[Stored items from a collection]
####################

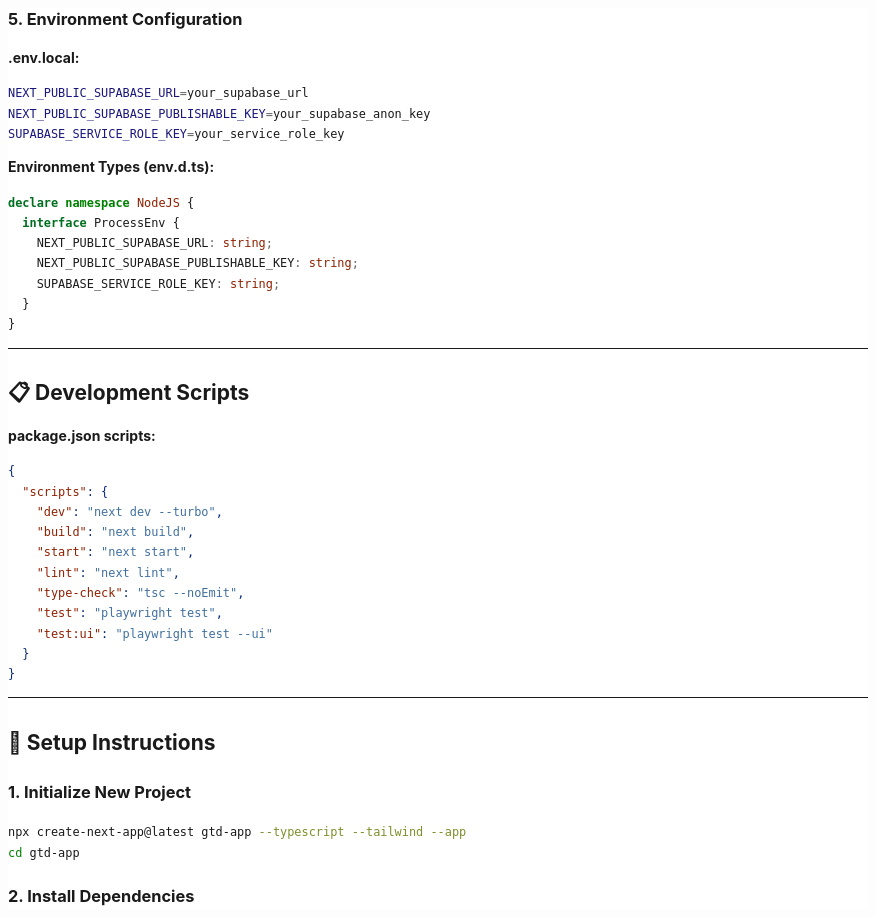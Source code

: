 ### 5. **Environment Configuration**

**.env.local:**

```bash
NEXT_PUBLIC_SUPABASE_URL=your_supabase_url
NEXT_PUBLIC_SUPABASE_PUBLISHABLE_KEY=your_supabase_anon_key
SUPABASE_SERVICE_ROLE_KEY=your_service_role_key
```

**Environment Types (env.d.ts):**

```typescript
declare namespace NodeJS {
  interface ProcessEnv {
    NEXT_PUBLIC_SUPABASE_URL: string;
    NEXT_PUBLIC_SUPABASE_PUBLISHABLE_KEY: string;
    SUPABASE_SERVICE_ROLE_KEY: string;
  }
}
```

---

## 📋 Development Scripts

**package.json scripts:**

```json
{
  "scripts": {
    "dev": "next dev --turbo",
    "build": "next build",
    "start": "next start",
    "lint": "next lint",
    "type-check": "tsc --noEmit",
    "test": "playwright test",
    "test:ui": "playwright test --ui"
  }
}
```

---

## 🚀 Setup Instructions

### 1. **Initialize New Project**

```bash
npx create-next-app@latest gtd-app --typescript --tailwind --app
cd gtd-app
```

### 2. **Install Dependencies**

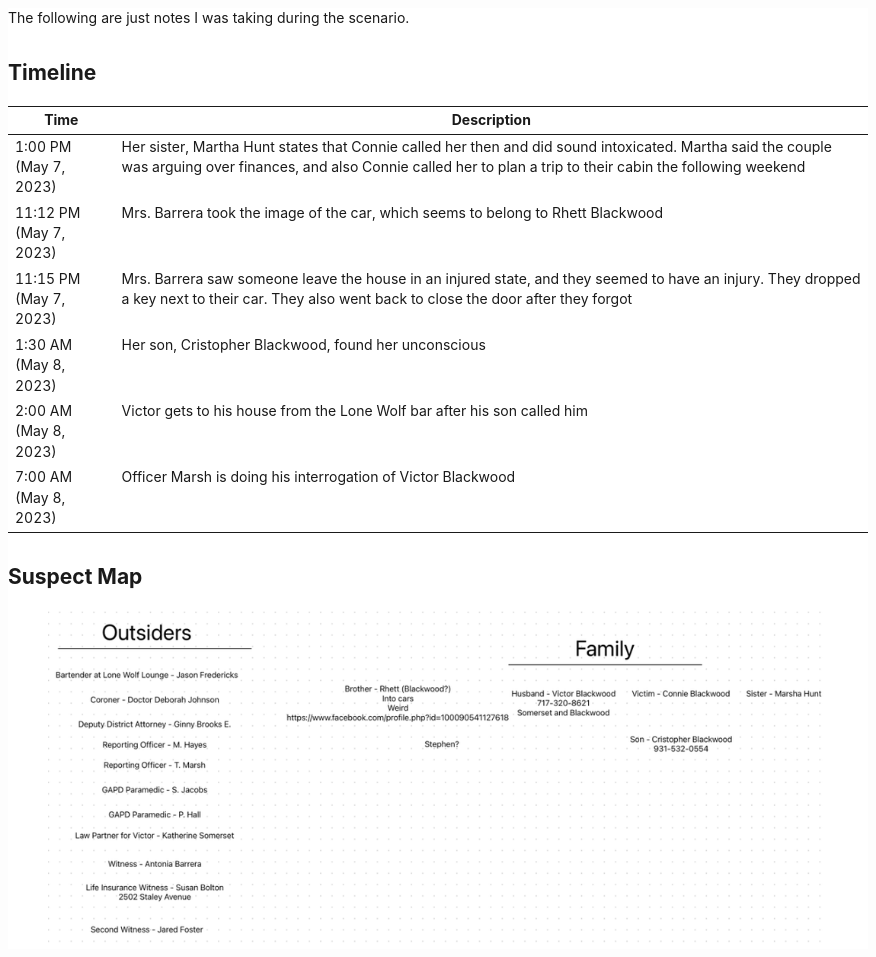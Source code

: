 The following are just notes I was taking during the scenario.

## Timeline

| Time                   | Description                                                                                                                                                                                                            |
| ---------------------- | ---------------------------------------------------------------------------------------------------------------------------------------------------------------------------------------------------------------------- |
| 1:00 PM (May 7, 2023)  | Her sister, Martha Hunt states that Connie called her then and did sound intoxicated. Martha said the couple was arguing over finances, and also Connie called her to plan a trip to their cabin the following weekend |
| 11:12 PM (May 7, 2023) | Mrs. Barrera took the image of the car, which seems to belong to Rhett Blackwood                                                                                                                                       |
| 11:15 PM (May 7, 2023) | Mrs. Barrera saw someone leave the house in an injured state, and they seemed to have an injury. They dropped a key next to their car. They also went back to close the door after they forgot                         |
| 1:30 AM (May 8, 2023)  | Her son, Cristopher Blackwood, found her unconscious                                                                                                                                                                   |
| 2:00 AM (May 8, 2023)  | Victor gets to his house from the Lone Wolf bar after his son called him                                                                                                                                               |
| 7:00 AM (May 8, 2023)  | Officer Marsh is doing his interrogation of Victor Blackwood                                                                                                                                                           |

## Suspect Map

<figure><img src="../../.gitbook/assets/image (4) (2).png" alt=""><figcaption></figcaption></figure>
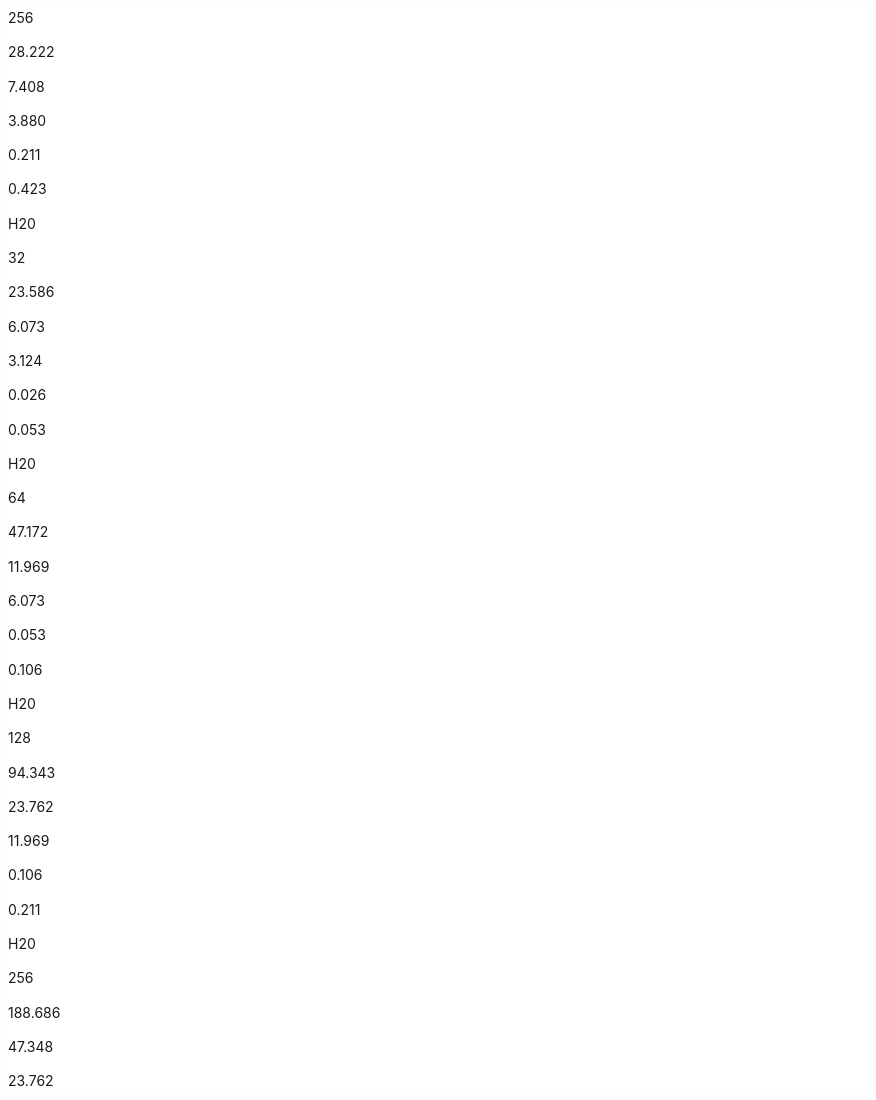 256
	
28.222
	
7.408
	
3.880
	
0.211
	
0.423


H20
	
32
	
23.586
	
6.073
	
3.124
	
0.026
	
0.053


H20
	
64
	
47.172
	
11.969
	
6.073
	
0.053
	
0.106


H20
	
128
	
94.343
	
23.762
	
11.969
	
0.106
	
0.211


H20
	
256
	
188.686
	
47.348
	
23.762
	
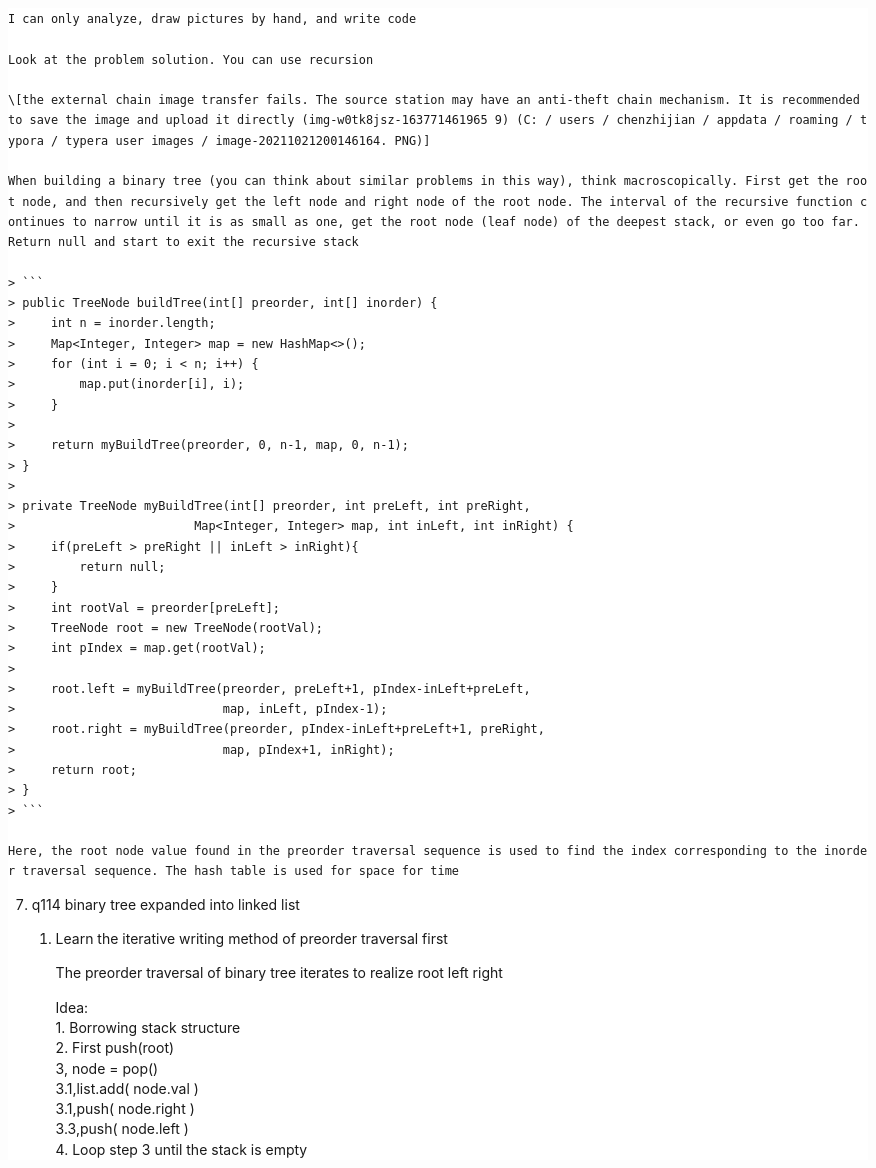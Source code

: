     I can only analyze, draw pictures by hand, and write code

    Look at the problem solution. You can use recursion

    \[the external chain image transfer fails. The source station may have an anti-theft chain mechanism. It is recommended to save the image and upload it directly (img-w0tk8jsz-163771461965 9) (C: / users / chenzhijian / appdata / roaming / typora / typera user images / image-20211021200146164. PNG)]

    When building a binary tree (you can think about similar problems in this way), think macroscopically. First get the root node, and then recursively get the left node and right node of the root node. The interval of the recursive function continues to narrow until it is as small as one, get the root node (leaf node) of the deepest stack, or even go too far. Return null and start to exit the recursive stack

    > ```
    > public TreeNode buildTree(int[] preorder, int[] inorder) {
    >     int n = inorder.length;
    >     Map<Integer, Integer> map = new HashMap<>();
    >     for (int i = 0; i < n; i++) {
    >         map.put(inorder[i], i);
    >     }
    >
    >     return myBuildTree(preorder, 0, n-1, map, 0, n-1);
    > }
    >
    > private TreeNode myBuildTree(int[] preorder, int preLeft, int preRight,
    >                         Map<Integer, Integer> map, int inLeft, int inRight) {
    >     if(preLeft > preRight || inLeft > inRight){
    >         return null;
    >     }
    >     int rootVal = preorder[preLeft];
    >     TreeNode root = new TreeNode(rootVal);
    >     int pIndex = map.get(rootVal);
    >
    >     root.left = myBuildTree(preorder, preLeft+1, pIndex-inLeft+preLeft,
    >                             map, inLeft, pIndex-1);
    >     root.right = myBuildTree(preorder, pIndex-inLeft+preLeft+1, preRight,
    >                             map, pIndex+1, inRight);
    >     return root;
    > }
    > ```

    Here, the root node value found in the preorder traversal sequence is used to find the index corresponding to the inorder traversal sequence. The hash table is used for space for time
7. q114 binary tree expanded into linked list
   1.  Learn the iterative writing method of preorder traversal first

       The preorder traversal of binary tree iterates to realize root left right

       Idea:\
       1\. Borrowing stack structure\
       2\. First push(root)\
       3, node = pop()\
       3.1,list.add( node.val )\
       3.1,push( node.right )\
       3.3,push( node.left )\
       4\. Loop step 3 until the stack is empty
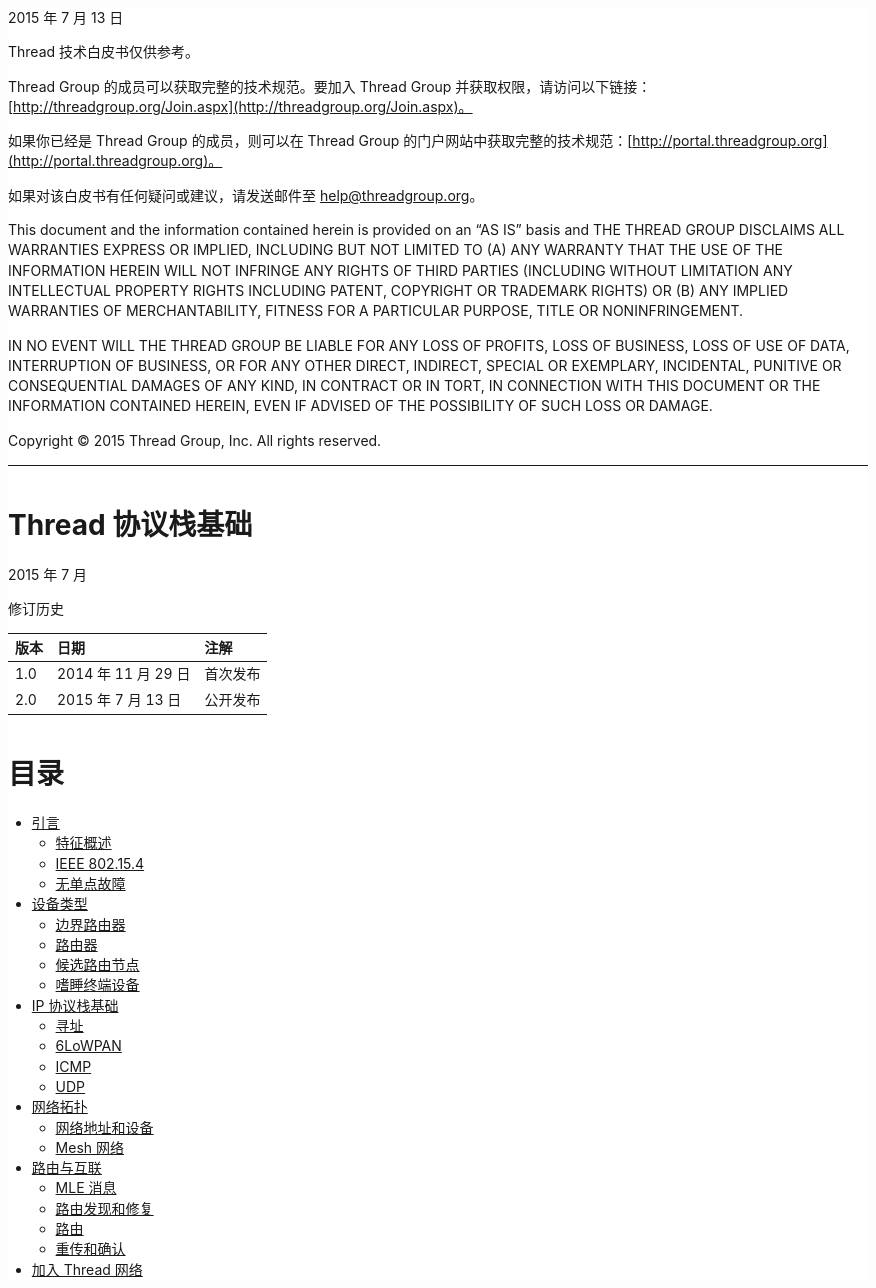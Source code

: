 2015 年 7 月 13 日

Thread 技术白皮书仅供参考。

Thread Group 的成员可以获取完整的技术规范。要加入 Thread Group 并获取权限，请访问以下链接：[http://threadgroup.org/Join.aspx](http://threadgroup.org/Join.aspx)。

如果你已经是 Thread Group 的成员，则可以在 Thread Group 的门户网站中获取完整的技术规范：[http://portal.threadgroup.org](http://portal.threadgroup.org)。

如果对该白皮书有任何疑问或建议，请发送邮件至 [help@threadgroup.org](help@threadgroup.org)。

This document and the information contained herein is provided on an “AS IS” basis and THE THREAD GROUP DISCLAIMS ALL WARRANTIES EXPRESS OR IMPLIED, INCLUDING BUT NOT LIMITED TO (A) ANY WARRANTY THAT THE USE OF THE INFORMATION HEREIN WILL NOT INFRINGE ANY RIGHTS OF THIRD PARTIES (INCLUDING WITHOUT LIMITATION ANY INTELLECTUAL PROPERTY RIGHTS INCLUDING PATENT, COPYRIGHT OR TRADEMARK RIGHTS) OR (B) ANY IMPLIED WARRANTIES OF MERCHANTABILITY, FITNESS FOR A PARTICULAR PURPOSE, TITLE OR NONINFRINGEMENT.

IN NO EVENT WILL THE THREAD GROUP BE LIABLE FOR ANY LOSS OF PROFITS, LOSS OF BUSINESS, LOSS OF USE OF DATA, INTERRUPTION OF BUSINESS, OR FOR ANY OTHER DIRECT, INDIRECT, SPECIAL OR EXEMPLARY, INCIDENTAL, PUNITIVE OR CONSEQUENTIAL DAMAGES OF ANY KIND, IN CONTRACT OR IN TORT, IN CONNECTION WITH THIS DOCUMENT OR THE INFORMATION CONTAINED HEREIN, EVEN IF ADVISED OF THE POSSIBILITY OF SUCH LOSS OR DAMAGE. 

Copyright © 2015 Thread Group, Inc. All rights reserved.

---

# Thread 协议栈基础 

2015 年 7 月

修订历史

| 版本 | 日期 | 注解 |
| :-- | :-- | :-- |
| 1.0 | 2014 年 11 月 29 日 | 首次发布 |
| 2.0 | 2015 年 7 月 13 日 | 公开发布 |

# 目录 

- [引言](#引言)
  - [特征概述](#特征概述)
  - [IEEE 802.15.4](#ieee-802154)
  - [无单点故障](#无单点故障)
- [设备类型](#设备类型)
  - [边界路由器](#边界路由器)
  - [路由器](#路由器)
  - [候选路由节点](#候选路由节点)
  - [嗜睡终端设备](#嗜睡终端设备)
- [IP 协议栈基础](#ip-协议栈基础)
  - [寻址](#寻址)
  - [6LoWPAN](#6lowpan)
  - [ICMP](#icmp)
  - [UDP](#udp)
- [网络拓扑](#网络拓扑)
  - [网络地址和设备](#网络地址和设备)
  - [Mesh 网络](#mesh-网络)
- [路由与互联](#路由与互联)
  - [MLE 消息](#mle-消息)
  - [路由发现和修复](#路由发现和修复)
  - [路由](#路由)
  - [重传和确认](#重传和确认)
- [加入 Thread 网络](#加入-thread-网络)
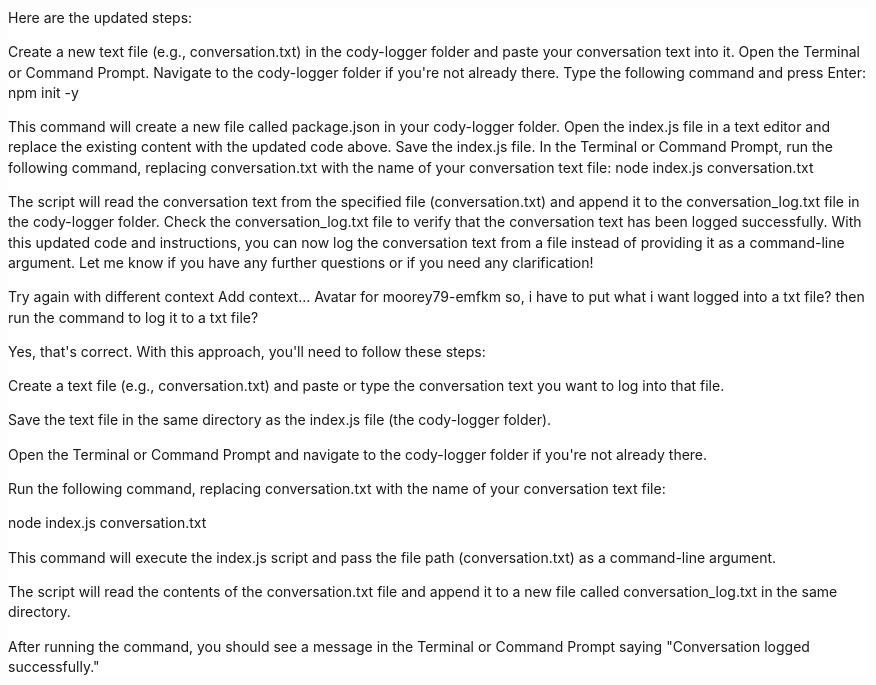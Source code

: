 

Here are the updated steps:

Create a new text file (e.g., conversation.txt) in the cody-logger folder and paste your conversation text into it.
Open the Terminal or Command Prompt.
Navigate to the cody-logger folder if you're not already there.
Type the following command and press Enter:
npm init -y



This command will create a new file called package.json in your cody-logger folder.
Open the index.js file in a text editor and replace the existing content with the updated code above.
Save the index.js file.
In the Terminal or Command Prompt, run the following command, replacing conversation.txt with the name of your conversation text file:
node index.js conversation.txt



The script will read the conversation text from the specified file (conversation.txt) and append it to the conversation_log.txt file in the cody-logger folder.
Check the conversation_log.txt file to verify that the conversation text has been logged successfully.
With this updated code and instructions, you can now log the conversation text from a file instead of providing it as a command-line argument. Let me know if you have any further questions or if you need any clarification!



Try again with different context
Add context...
Avatar for moorey79-emfkm
so, i have to put what i want logged into a txt file? then run the command to log it to a txt file?

Yes, that's correct. With this approach, you'll need to follow these steps:

Create a text file (e.g., conversation.txt) and paste or type the conversation text you want to log into that file.

Save the text file in the same directory as the index.js file (the cody-logger folder).

Open the Terminal or Command Prompt and navigate to the cody-logger folder if you're not already there.

Run the following command, replacing conversation.txt with the name of your conversation text file:

node index.js conversation.txt



This command will execute the index.js script and pass the file path (conversation.txt) as a command-line argument.

The script will read the contents of the conversation.txt file and append it to a new file called conversation_log.txt in the same directory.

After running the command, you should see a message in the Terminal or Command Prompt saying "Conversation logged successfully."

####################

▶ YOUR OBJECTIVE:
Include both ends. Return the line holding "Save the text" and all lines after it in the records above, exactly as written.

▶ RESULT OF THE TASK:
Save the text file in the same directory as the index.js file (the cody-logger folder).

Open the Terminal or Command Prompt and navigate to the cody-logger folder if you're not already there.

Run the following command, replacing conversation.txt with the name of your conversation text file:

node index.js conversation.txt



This command will execute the index.js script and pass the file path (conversation.txt) as a command-line argument.

The script will read the contents of the conversation.txt file and append it to a new file called conversation_log.txt in the same directory.

After running the command, you should see a message in the Terminal or Command Prompt saying "Conversation logged successfully."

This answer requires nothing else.